The outbreak of hostilities in August 1914 prompted a huge increase in women volunteering for military service. Many joined the Voluntary Aid Detachment (VAD) to become nurses, and these women – often from relatively protected backgrounds – worked closely with professional nurses who acted as mentors to the VADs. Even experienced peacetime army nurses were unprepared for the scale of the task facing them, and the threat of disease or injury was compounded by the ever-present risk of physical and nervous exhaustion. The nurses’ battle to save lives was as bitter as the warfare in the trenches, and the fields of France and Belgium witnessed the struggle not just with enemy soldiers, but against dirt, cold, terror and infection.
Society beauty Millicent Fanny St Clair-Erskine (1867-1955) was married to the Duke of Sutherland on her 17th birthday. After fulfilling her duty by producing four children, the Duchess devoted her all her time to entertaining and fundraising for worthy causes. She possessed a strong social conscience, which she applied to a series of campaigns aimed at achieving better working conditions in the Potteries near her husband’s estate in Staffordshire. Her interest in reform sat uneasily with some who saw her as an embarrassment, earning her the nickname ‘Meddlesome Millie’. In reality, her charitable work was highly practical and included training local women as midwives.

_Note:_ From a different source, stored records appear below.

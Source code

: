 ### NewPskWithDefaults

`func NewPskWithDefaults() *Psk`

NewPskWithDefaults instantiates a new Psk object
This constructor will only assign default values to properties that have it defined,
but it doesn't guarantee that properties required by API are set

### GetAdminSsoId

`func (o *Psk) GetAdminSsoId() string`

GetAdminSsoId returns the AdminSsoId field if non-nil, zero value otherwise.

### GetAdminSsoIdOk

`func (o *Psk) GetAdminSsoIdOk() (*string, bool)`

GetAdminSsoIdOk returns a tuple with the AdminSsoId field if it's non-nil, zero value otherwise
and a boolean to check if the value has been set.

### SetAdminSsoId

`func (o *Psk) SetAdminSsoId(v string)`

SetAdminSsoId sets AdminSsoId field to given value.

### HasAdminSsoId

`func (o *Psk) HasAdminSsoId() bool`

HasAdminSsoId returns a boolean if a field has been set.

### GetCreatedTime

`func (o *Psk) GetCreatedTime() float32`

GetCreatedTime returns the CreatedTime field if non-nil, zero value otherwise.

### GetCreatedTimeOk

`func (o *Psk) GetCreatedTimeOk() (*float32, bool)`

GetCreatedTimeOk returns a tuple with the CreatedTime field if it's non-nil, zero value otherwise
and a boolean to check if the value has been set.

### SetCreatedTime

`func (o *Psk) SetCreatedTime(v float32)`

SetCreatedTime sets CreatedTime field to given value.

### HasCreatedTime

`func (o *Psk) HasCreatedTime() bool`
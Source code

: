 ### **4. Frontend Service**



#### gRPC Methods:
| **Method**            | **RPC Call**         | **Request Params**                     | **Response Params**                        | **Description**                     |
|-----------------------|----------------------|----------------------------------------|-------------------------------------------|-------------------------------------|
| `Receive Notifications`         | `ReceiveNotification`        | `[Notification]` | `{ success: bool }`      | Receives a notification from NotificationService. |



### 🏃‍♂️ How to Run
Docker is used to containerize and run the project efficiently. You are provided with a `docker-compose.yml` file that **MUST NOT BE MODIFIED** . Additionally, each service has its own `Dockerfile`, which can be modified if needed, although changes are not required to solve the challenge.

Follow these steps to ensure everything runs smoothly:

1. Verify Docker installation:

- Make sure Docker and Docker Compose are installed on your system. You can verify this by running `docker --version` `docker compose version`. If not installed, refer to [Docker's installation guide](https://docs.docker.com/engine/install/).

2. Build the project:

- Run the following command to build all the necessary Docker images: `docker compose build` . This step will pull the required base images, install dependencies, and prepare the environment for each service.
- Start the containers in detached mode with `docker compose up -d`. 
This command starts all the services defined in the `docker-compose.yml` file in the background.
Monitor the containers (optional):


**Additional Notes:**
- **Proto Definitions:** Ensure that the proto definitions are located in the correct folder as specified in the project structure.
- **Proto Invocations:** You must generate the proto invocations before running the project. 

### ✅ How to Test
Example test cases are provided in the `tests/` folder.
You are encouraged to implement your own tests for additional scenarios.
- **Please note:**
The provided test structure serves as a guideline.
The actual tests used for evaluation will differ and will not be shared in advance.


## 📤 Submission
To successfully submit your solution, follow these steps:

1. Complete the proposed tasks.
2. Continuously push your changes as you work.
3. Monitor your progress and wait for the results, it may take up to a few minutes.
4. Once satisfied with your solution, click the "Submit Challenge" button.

As soon as war was declared, the Duchess departed to France to establish an ambulance unit, the first of several such units to be set up by upper-class British women. Under the auspices of the French Red Cross, Millicent Sutherland, together with the surgeon Oswald Gayer Morgan and eight British nurses, travelled from Paris to Namur in Belgium in the late summer of 1914. Trapped under German occupation, she and her nurses escaped in a dramatic journey that she related in her autobiographical account, Six Weeks at the War.

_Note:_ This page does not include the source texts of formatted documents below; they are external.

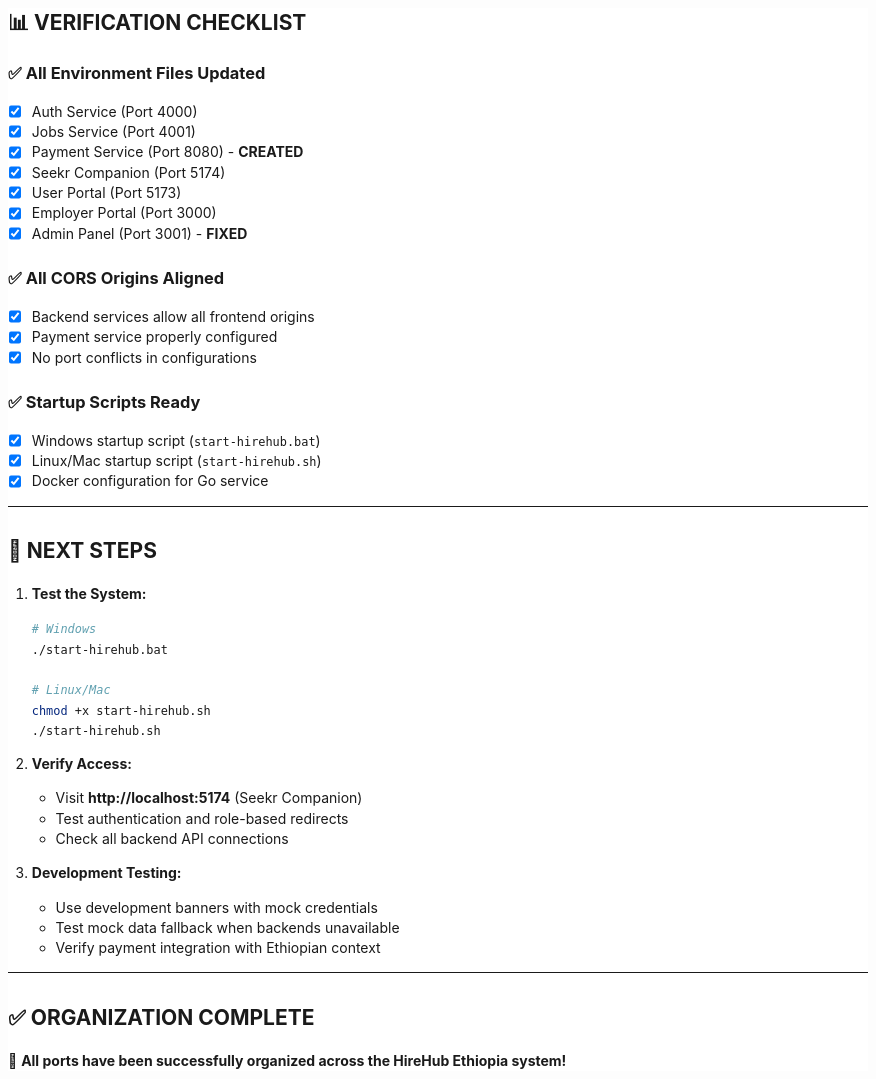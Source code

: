 
## 📊 **VERIFICATION CHECKLIST**

### ✅ **All Environment Files Updated**
- [x] Auth Service (Port 4000) 
- [x] Jobs Service (Port 4001)
- [x] Payment Service (Port 8080) - **CREATED**
- [x] Seekr Companion (Port 5174)
- [x] User Portal (Port 5173) 
- [x] Employer Portal (Port 3000)
- [x] Admin Panel (Port 3001) - **FIXED**

### ✅ **All CORS Origins Aligned**
- [x] Backend services allow all frontend origins
- [x] Payment service properly configured
- [x] No port conflicts in configurations

### ✅ **Startup Scripts Ready**
- [x] Windows startup script (`start-hirehub.bat`)
- [x] Linux/Mac startup script (`start-hirehub.sh`)
- [x] Docker configuration for Go service

---

## 🎯 **NEXT STEPS**

1. **Test the System:**
   ```bash
   # Windows
   ./start-hirehub.bat
   
   # Linux/Mac  
   chmod +x start-hirehub.sh
   ./start-hirehub.sh
   ```

2. **Verify Access:**
   - Visit **http://localhost:5174** (Seekr Companion)
   - Test authentication and role-based redirects
   - Check all backend API connections

3. **Development Testing:**
   - Use development banners with mock credentials
   - Test mock data fallback when backends unavailable
   - Verify payment integration with Ethiopian context

---

## ✅ **ORGANIZATION COMPLETE**

🎉 **All ports have been successfully organized across the HireHub Ethiopia system!**
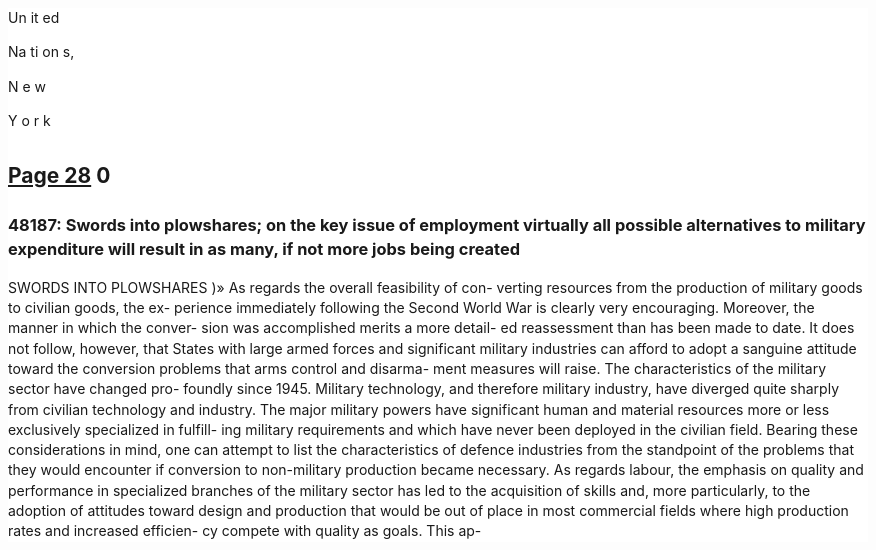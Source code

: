 Un
it
ed
 
Na
ti
on
s,
 
N
e
w
 
Y
o
r
k

## [Page 28](074713engo.pdf#page=28) 0

### 48187: Swords into plowshares; on the key issue of employment virtually all possible alternatives to military expenditure will result in as many, if not more jobs being created

SWORDS INTO PLOWSHARES 
)» As regards the overall feasibility of con- 
verting resources from the production of 
military goods to civilian goods, the ex- 
perience immediately following the Second 
World War is clearly very encouraging. 
Moreover, the manner in which the conver- 
sion was accomplished merits a more detail- 
ed reassessment than has been made to 
date. 
It does not follow, however, that States 
with large armed forces and significant 
military industries can afford to adopt a 
sanguine attitude toward the conversion 
problems that arms control and disarma- 
ment measures will raise. The characteristics 
of the military sector have changed pro- 
foundly since 1945. Military technology, and 
therefore military industry, have diverged 
quite sharply from civilian technology and 
industry. The major military powers have 
significant human and material resources 
more or less exclusively specialized in fulfill- 
ing military requirements and which have 
never been deployed in the civilian field. 
Bearing these considerations in mind, one 
can attempt to list the characteristics of 
defence industries from the standpoint of 
the problems that they would encounter if 
conversion to non-military production 
became necessary. As regards labour, the 
emphasis on quality and performance in 
specialized branches of the military sector 
has led to the acquisition of skills and, more 
particularly, to the adoption of attitudes 
toward design and production that would be 
out of place in most commercial fields where 
high production rates and increased efficien- 
cy compete with quality as goals. This ap- 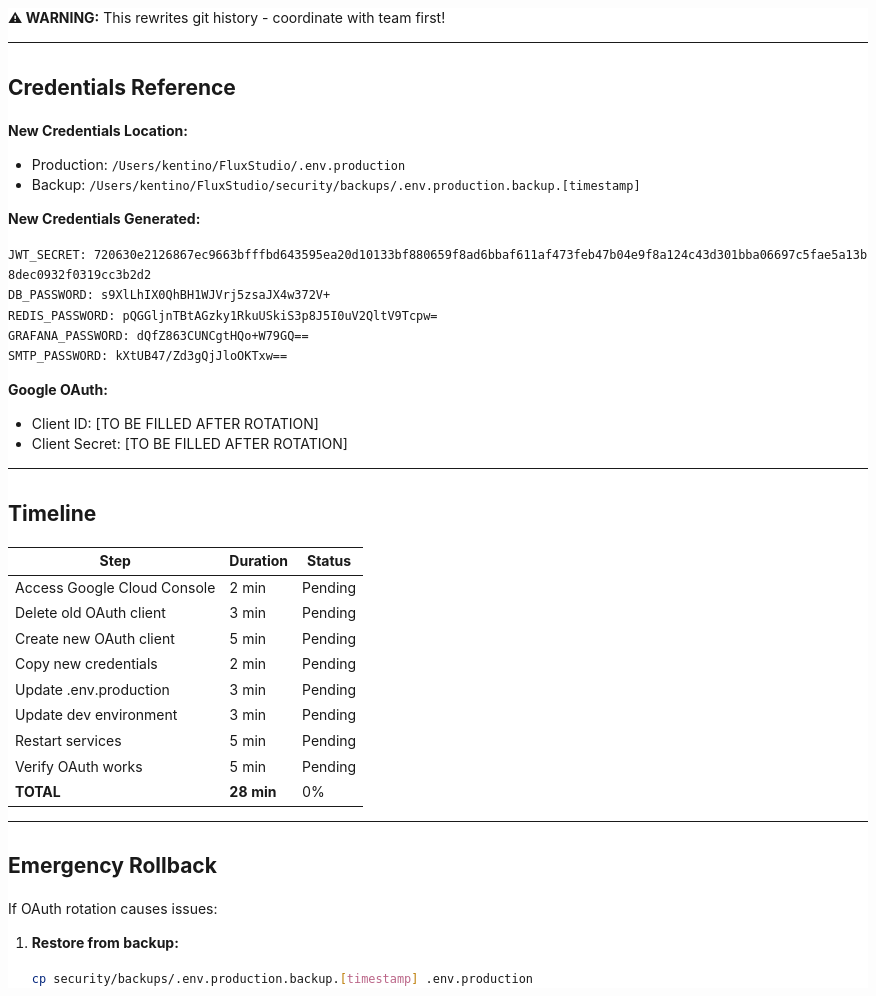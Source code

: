 **⚠️ WARNING:** This rewrites git history - coordinate with team first!

---

## Credentials Reference

**New Credentials Location:**
- Production: `/Users/kentino/FluxStudio/.env.production`
- Backup: `/Users/kentino/FluxStudio/security/backups/.env.production.backup.[timestamp]`

**New Credentials Generated:**
```
JWT_SECRET: 720630e2126867ec9663bfffbd643595ea20d10133bf880659f8ad6bbaf611af473feb47b04e9f8a124c43d301bba06697c5fae5a13b8dec0932f0319cc3b2d2
DB_PASSWORD: s9XlLhIX0QhBH1WJVrj5zsaJX4w372V+
REDIS_PASSWORD: pQGGljnTBtAGzky1RkuUSkiS3p8J5I0uV2QltV9Tcpw=
GRAFANA_PASSWORD: dQfZ863CUNCgtHQo+W79GQ==
SMTP_PASSWORD: kXtUB47/Zd3gQjJloOKTxw==
```

**Google OAuth:**
- Client ID: [TO BE FILLED AFTER ROTATION]
- Client Secret: [TO BE FILLED AFTER ROTATION]

---

## Timeline

| Step | Duration | Status |
|------|----------|--------|
| Access Google Cloud Console | 2 min | Pending |
| Delete old OAuth client | 3 min | Pending |
| Create new OAuth client | 5 min | Pending |
| Copy new credentials | 2 min | Pending |
| Update .env.production | 3 min | Pending |
| Update dev environment | 3 min | Pending |
| Restart services | 5 min | Pending |
| Verify OAuth works | 5 min | Pending |
| **TOTAL** | **28 min** | 0% |

---

## Emergency Rollback

If OAuth rotation causes issues:

1. **Restore from backup:**
   ```bash
   cp security/backups/.env.production.backup.[timestamp] .env.production
   ```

Millicent Sutherland returned to France in October 1914 to set up a hospital of 100 beds at Malo les Bains near Dunkirk, which was transferred inland to Bourbourg in the spring of 1915 as the shelling along the coastline increased. Known to the locals as the ‘camp in the oatfield’, the hospital demonstrated the ingenuity of the nursing staff, who extended the shelter with brightly-coloured awnings borrowed from the many hotels along the Malo seafront. The camp was only three months in existence: at summer’s end, the hospital was moved to a series of huts in the dunes of Calais.

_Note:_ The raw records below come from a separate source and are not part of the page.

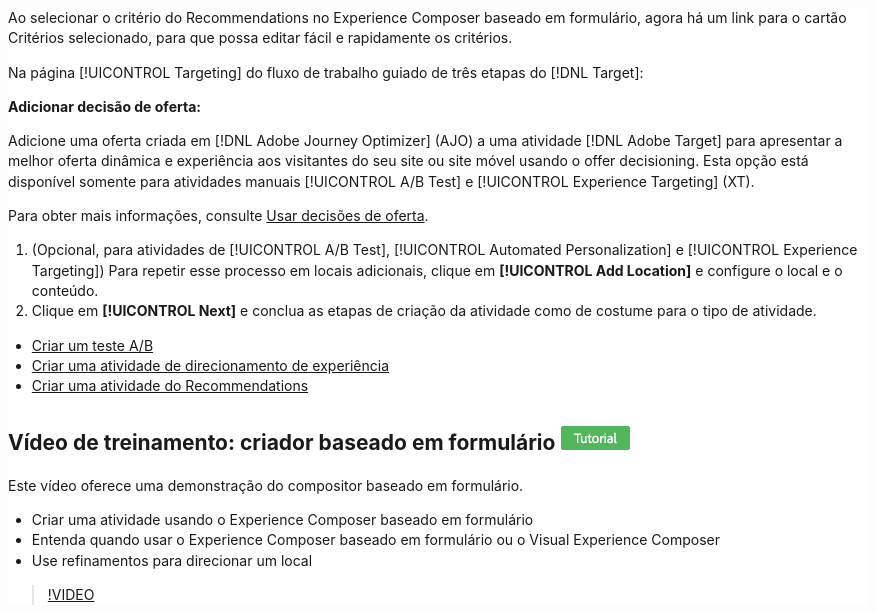    Ao selecionar o critério do Recommendations no Experience Composer baseado em formulário, agora há um link para o cartão Critérios selecionado, para que possa editar fácil e rapidamente os critérios.

   Na página [!UICONTROL Targeting] do fluxo de trabalho guiado de três etapas do [!DNL Target]:

   **Adicionar decisão de oferta:**

   Adicione uma oferta criada em [!DNL Adobe Journey Optimizer] (AJO) a uma atividade [!DNL Adobe Target] para apresentar a melhor oferta dinâmica e experiência aos visitantes do seu site ou site móvel usando o offer decisioning. Esta opção está disponível somente para atividades manuais [!UICONTROL A/B Test] e [!UICONTROL Experience Targeting] (XT).

   Para obter mais informações, consulte [Usar decisões de oferta](/help/main/c-integrating-target-with-mac/ajo/offer-decision.md).

1. (Opcional, para atividades de [!UICONTROL A/B Test], [!UICONTROL Automated Personalization] e [!UICONTROL Experience Targeting]) Para repetir esse processo em locais adicionais, clique em **[!UICONTROL Add Location]** e configure o local e o conteúdo.
1. Clique em **[!UICONTROL Next]** e conclua as etapas de criação da atividade como de costume para o tipo de atividade.

* [Criar um teste A/B](/help/main/c-activities/t-test-ab/t-test-create-ab/test-create-ab.md)
* [Criar uma atividade de direcionamento de experiência](/help/main/c-activities/t-experience-target/t-xt-create/xt-create.md#task_D6B3429AC31549E1A70EDF04B3DDC765)
* [Criar uma atividade do Recommendations](/help/main/c-recommendations/t-create-recs-activity/create-recs-activity.md#task_6874328773C64C44A73F0A130AD3F96F)

## Vídeo de treinamento: criador baseado em formulário ![Selo do tutorial](/help/main/assets/tutorial.png)

Este vídeo oferece uma demonstração do compositor baseado em formulário.

* Criar uma atividade usando o Experience Composer baseado em formulário
* Entenda quando usar o Experience Composer baseado em formulário ou o Visual Experience Composer
* Use refinamentos para direcionar um local

>[!VIDEO](https://video.tv.adobe.com/v/17390)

The French artist Victor Tardieu (1870-1937) is now best known for his role as founder and first director of the College of Art in Vietnam in the late 1920s. Despite his age, Tardieu volunteered for military service at the start of the war and was attached to the American Field Service, a volunteer ambulance driver unit. Although he initially had no official role as an artist Tardieu continued to paint, taking every opportunity that his duties and the weather offered. His work brought him into contact with Millicent Sutherland and her hospital in the oatfield.
Encouraged by the Duchess, he made a number of oil paintings of her field hospital, its patients and its nurses, which capture a moment of tranquillity amid the turmoil of the First World War. In these, we can see how the nursing of the wounded soldiers from the French and Belgian forces would have been aided by a beautiful rural setting. The paintings from Bourbourg, however, remained treasured personal possessions of Millicent Sutherland, a gift to ‘Madame la Duchesse’ from ‘un simple soldat’ and are now part of the permanent collection of the Florence Nightingale Museum.
Despite difficult conditions in hospital tents, trains and huts, soldiers were comforted and cared for, often at grave risk to the nurses themselves. Over 200 nurses in the British Army Medical Service lost their lives in the war; many of them volunteers working alongside professional nurses. The chances of a soldier surviving a wound would have been slim indeed without the dedication shown by these courageous women.